_What to work on_
Those lines of the records that contain "ARIMA" are to be located and copied.

_Task material_

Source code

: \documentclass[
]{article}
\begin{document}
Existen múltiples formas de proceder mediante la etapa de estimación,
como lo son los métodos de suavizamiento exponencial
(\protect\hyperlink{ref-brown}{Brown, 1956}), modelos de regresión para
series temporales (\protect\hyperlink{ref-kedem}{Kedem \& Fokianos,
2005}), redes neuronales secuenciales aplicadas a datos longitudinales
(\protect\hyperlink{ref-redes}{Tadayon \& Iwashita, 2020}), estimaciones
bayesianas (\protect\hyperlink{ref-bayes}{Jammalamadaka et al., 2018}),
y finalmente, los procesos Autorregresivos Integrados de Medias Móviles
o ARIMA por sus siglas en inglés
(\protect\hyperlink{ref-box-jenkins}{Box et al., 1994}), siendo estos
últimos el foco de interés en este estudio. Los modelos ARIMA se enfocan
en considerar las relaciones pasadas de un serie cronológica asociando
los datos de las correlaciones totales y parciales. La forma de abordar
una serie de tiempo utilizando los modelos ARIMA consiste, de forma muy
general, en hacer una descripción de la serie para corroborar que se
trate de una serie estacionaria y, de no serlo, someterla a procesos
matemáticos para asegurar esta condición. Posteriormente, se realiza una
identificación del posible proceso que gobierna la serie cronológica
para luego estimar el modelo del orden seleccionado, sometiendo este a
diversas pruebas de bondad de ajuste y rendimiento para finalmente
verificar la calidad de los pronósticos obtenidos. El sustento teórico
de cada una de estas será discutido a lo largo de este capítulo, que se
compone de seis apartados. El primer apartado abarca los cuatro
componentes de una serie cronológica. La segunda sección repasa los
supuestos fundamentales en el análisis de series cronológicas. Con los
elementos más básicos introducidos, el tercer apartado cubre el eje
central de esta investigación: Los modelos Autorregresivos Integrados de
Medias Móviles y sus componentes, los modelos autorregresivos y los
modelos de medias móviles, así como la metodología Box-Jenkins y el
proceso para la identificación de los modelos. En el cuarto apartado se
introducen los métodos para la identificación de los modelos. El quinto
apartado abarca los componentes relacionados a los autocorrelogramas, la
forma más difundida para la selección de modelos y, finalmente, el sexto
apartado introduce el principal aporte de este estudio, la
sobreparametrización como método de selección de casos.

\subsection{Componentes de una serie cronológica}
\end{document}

_Answer to this problem_
o ARIMA por sus siglas en inglés
últimos el foco de interés en este estudio. Los modelos ARIMA se enfocan
una serie de tiempo utilizando los modelos ARIMA consiste, de forma muy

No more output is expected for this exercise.